Claudeはどこで稼いでいるのか──売上の8割を占めるエンタープライズと、コーディングの寡占

Anthropicの売上構成は、消費者向けチャットの知名度で語られるOpenAIとは対照的だ。ダリオ・アモデイCEOの2026年2月時点の発言として、売上の約8割が法人向けであることが報じられている。同社は消費者アプリの月間利用者数を公表しておらず、外部集計は数値が大きく振れるため、事業の実像はむしろ法人側の指標に表れる。
その法人側の数字は、公式発表で追える。2026年4月6日のGoogle・Broadcomとのコンピュート提携発表で同社は、年間100万ドル(約1.6億円)超を支出する法人顧客が2026年2月の500社超から4月に1,000社超へ倍増したと明かした。同年4月20日のAmazonとの提携発表では、Amazon Bedrock上でClaudeを使う顧客が10万社を超えたことに触れている。法人顧客の総数は2025年10月時点で30万社を超えていた。
顧客の質を象徴するのが、コンサルティング・ITサービス各社の全社導入である。

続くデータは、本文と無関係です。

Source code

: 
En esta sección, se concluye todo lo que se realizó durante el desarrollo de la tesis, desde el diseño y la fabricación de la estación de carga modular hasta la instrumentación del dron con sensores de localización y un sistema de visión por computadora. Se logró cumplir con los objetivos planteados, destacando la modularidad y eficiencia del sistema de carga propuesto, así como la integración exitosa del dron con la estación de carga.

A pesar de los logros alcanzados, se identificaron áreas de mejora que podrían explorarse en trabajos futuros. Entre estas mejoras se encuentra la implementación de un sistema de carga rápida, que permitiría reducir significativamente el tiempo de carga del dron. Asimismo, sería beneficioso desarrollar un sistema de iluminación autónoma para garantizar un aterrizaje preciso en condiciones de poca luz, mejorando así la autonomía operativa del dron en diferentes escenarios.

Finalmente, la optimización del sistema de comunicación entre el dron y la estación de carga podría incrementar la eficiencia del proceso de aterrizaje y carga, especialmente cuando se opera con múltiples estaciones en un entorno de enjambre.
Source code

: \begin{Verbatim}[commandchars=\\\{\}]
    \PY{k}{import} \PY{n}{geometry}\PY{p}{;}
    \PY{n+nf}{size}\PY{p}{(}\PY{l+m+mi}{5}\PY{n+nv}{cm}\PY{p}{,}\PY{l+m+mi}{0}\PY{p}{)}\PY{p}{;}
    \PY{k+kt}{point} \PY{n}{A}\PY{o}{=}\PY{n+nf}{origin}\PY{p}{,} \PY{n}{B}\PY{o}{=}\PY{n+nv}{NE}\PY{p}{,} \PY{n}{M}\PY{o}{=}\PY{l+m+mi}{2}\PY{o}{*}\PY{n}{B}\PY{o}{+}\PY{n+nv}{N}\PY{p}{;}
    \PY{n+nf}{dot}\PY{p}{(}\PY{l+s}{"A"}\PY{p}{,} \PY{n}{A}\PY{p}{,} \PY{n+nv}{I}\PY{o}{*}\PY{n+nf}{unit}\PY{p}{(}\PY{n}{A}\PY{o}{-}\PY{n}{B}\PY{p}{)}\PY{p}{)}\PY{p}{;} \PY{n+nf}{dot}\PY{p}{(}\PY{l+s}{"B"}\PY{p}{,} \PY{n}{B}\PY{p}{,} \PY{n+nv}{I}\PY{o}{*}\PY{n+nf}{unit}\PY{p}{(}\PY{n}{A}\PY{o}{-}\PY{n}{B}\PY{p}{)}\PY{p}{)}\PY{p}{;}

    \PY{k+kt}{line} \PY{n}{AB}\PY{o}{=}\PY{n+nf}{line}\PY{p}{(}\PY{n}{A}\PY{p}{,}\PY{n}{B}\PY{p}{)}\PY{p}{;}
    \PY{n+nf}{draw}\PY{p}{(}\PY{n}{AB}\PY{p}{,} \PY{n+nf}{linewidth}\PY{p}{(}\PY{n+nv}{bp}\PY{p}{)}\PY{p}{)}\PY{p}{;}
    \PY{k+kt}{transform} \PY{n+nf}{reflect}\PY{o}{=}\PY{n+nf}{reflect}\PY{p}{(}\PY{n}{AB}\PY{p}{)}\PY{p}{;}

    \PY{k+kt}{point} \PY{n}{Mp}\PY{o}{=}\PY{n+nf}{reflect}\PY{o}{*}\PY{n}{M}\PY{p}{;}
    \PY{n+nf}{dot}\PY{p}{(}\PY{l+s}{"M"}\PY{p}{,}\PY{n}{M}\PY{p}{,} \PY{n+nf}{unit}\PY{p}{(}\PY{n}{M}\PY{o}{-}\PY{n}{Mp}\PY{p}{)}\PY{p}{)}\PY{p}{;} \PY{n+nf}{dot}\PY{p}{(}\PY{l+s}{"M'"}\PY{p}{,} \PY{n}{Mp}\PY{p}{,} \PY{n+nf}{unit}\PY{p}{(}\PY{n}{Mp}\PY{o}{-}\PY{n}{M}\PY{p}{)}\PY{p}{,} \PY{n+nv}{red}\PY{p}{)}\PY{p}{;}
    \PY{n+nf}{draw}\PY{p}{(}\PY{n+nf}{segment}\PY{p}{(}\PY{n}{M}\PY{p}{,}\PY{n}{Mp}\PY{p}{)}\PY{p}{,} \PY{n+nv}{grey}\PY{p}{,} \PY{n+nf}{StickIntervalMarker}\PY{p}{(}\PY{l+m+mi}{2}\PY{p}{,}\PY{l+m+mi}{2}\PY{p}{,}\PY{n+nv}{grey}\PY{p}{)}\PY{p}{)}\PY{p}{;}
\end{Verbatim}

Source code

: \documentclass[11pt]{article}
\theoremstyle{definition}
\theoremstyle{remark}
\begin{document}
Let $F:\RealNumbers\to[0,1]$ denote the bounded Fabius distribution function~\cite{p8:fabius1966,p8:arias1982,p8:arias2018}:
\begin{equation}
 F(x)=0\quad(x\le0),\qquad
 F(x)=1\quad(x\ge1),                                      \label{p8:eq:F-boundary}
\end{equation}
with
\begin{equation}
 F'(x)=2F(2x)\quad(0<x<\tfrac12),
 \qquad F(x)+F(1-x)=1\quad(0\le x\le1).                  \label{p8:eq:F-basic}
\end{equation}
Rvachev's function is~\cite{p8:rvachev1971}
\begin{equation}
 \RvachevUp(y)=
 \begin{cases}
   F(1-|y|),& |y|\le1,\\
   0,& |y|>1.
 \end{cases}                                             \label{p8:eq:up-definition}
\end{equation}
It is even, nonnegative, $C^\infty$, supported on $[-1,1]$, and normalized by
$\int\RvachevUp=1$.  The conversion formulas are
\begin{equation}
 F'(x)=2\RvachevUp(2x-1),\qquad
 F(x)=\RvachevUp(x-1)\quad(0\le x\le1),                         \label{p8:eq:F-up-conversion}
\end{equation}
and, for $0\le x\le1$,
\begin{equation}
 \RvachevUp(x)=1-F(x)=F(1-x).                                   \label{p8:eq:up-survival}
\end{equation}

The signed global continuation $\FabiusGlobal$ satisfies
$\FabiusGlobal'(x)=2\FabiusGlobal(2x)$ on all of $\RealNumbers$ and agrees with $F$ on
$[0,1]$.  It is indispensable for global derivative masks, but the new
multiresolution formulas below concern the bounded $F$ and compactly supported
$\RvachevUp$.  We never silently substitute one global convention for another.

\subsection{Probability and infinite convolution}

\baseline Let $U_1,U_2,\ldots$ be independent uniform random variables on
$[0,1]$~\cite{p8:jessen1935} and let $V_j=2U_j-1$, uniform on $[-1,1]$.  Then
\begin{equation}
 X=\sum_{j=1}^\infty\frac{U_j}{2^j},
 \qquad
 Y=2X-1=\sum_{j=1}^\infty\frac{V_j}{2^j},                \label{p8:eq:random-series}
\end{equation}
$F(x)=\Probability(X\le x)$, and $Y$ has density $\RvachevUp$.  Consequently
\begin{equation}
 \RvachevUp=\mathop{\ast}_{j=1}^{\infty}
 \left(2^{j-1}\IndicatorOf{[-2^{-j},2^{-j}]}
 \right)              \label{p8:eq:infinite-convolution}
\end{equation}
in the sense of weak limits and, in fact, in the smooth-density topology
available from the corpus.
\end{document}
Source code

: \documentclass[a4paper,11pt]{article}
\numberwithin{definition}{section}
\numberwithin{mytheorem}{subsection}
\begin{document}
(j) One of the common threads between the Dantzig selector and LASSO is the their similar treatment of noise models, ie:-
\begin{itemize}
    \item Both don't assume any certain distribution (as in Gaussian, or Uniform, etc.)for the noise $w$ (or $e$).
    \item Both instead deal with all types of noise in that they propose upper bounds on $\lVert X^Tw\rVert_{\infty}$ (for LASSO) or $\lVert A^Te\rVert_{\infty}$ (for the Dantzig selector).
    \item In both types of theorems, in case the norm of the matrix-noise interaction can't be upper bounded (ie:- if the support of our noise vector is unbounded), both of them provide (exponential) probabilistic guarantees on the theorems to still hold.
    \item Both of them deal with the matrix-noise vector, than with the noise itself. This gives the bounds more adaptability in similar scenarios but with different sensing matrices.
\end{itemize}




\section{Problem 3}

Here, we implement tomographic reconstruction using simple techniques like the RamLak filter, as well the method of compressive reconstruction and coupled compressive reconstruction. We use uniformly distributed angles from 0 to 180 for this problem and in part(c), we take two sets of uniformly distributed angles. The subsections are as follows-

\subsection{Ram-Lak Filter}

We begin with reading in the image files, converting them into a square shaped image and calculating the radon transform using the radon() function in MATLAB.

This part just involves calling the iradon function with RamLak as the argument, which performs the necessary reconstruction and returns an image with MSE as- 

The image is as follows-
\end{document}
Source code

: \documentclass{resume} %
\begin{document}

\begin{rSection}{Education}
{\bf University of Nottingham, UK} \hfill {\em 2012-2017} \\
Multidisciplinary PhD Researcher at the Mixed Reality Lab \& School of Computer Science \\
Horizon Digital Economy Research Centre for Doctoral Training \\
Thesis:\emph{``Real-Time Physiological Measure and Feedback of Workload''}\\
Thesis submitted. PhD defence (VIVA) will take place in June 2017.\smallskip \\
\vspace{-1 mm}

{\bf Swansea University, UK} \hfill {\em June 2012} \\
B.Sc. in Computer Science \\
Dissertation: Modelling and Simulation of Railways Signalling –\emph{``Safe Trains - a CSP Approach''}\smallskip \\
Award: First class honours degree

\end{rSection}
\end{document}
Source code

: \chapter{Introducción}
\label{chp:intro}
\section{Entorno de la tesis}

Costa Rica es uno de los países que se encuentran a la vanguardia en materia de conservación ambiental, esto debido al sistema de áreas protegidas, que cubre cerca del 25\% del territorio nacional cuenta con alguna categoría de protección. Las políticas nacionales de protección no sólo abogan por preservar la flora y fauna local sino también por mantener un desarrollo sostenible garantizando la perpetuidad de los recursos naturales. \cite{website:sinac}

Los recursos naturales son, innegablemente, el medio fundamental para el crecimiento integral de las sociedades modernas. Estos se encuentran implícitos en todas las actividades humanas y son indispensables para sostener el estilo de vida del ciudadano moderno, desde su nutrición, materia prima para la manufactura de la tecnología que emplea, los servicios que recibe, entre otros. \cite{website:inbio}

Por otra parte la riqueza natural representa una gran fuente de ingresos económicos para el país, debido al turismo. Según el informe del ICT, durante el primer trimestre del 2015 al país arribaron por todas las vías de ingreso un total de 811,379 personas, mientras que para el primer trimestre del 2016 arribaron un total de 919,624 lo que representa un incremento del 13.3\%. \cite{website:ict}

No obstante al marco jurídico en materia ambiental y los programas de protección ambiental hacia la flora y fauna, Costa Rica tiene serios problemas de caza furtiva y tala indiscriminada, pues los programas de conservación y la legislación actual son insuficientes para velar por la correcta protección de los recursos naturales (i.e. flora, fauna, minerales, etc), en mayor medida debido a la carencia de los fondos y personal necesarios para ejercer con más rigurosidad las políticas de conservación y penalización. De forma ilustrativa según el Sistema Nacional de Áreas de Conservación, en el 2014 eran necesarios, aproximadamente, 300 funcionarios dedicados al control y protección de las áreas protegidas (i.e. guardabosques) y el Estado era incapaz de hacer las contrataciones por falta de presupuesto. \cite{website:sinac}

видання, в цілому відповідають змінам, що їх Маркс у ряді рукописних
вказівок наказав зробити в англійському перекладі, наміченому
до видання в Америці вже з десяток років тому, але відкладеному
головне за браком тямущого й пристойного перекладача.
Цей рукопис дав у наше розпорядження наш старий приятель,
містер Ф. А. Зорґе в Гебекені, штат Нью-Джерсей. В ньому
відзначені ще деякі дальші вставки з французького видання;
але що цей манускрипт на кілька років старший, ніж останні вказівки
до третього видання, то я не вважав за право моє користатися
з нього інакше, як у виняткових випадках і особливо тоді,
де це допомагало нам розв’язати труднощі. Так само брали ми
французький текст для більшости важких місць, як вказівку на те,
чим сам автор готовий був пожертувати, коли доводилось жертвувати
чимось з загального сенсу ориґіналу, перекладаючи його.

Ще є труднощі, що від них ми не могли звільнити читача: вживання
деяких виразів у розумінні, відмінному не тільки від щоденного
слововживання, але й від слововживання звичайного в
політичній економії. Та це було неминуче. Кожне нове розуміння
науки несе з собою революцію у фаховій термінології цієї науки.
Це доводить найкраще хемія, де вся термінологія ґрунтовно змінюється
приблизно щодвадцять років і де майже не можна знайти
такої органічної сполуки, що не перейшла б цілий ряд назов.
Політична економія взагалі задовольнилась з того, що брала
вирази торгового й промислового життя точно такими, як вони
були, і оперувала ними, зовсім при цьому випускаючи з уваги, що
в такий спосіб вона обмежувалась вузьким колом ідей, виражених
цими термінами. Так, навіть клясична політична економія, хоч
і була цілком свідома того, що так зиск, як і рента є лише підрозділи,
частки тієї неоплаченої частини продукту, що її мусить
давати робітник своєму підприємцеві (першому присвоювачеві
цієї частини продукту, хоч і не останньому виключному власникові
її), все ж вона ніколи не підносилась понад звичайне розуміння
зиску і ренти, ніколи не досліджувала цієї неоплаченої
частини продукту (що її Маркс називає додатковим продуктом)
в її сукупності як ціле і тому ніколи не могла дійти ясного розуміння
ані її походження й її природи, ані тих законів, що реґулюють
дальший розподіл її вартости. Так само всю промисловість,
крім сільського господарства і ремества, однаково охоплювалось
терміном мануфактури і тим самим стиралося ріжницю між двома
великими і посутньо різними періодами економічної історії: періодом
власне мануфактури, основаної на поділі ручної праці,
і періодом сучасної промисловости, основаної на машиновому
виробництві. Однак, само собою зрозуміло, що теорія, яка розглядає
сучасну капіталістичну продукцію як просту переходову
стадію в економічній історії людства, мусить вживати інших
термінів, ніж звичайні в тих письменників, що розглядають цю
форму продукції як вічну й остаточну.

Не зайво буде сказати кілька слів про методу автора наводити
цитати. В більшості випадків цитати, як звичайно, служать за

KPMGは27万6,000人超の従業員の業務フローにClaudeを織り込み、Deloitteは47万人規模の全世界人員に利用を開放した。Cognizantは約35万人の全従業員にアクセスを与え、2026年7月にはGlobal Premier Partnerとなって3万人超が認定研修を修了、自社のFlowsourceやNeuro AI Engineeringに組み込んでいる。PwCは2026年5月14日に提携を拡大し、まず米国の3万人を認定したうえで、Claude CodeとClaude Cowork を36万4,000人規模のグローバル人員へ広げる計画を示した。Accentureは2025年12月に専任の「Anthropic Business Group」を設置し3万人の育成に入っている。同社は2026年3月12日に1億ドル(約160億円)を投じて「Claude Partner Network」を立ち上げ、この流れを制度化した。導入する側が自らの人員を再訓練してまで乗せに来るという事実が、単発のAPI消費とは異なる粘着性を示している。
市場シェアでもこの偏りは裏づけられる。VC大手 Menlo Ventures の企業AI調査では、企業のLLM API支出に占めるシェアはAnthropicが約40%でOpenAIの約27%を上回り、開発者向けのコーディング領域ではClaudeが推計54%とOpenAIの約21%を大きく引き離す。あらゆるLLM用途のなかで単一ベンダーの差が最も大きい領域が、まさに同社の主戦場になっている。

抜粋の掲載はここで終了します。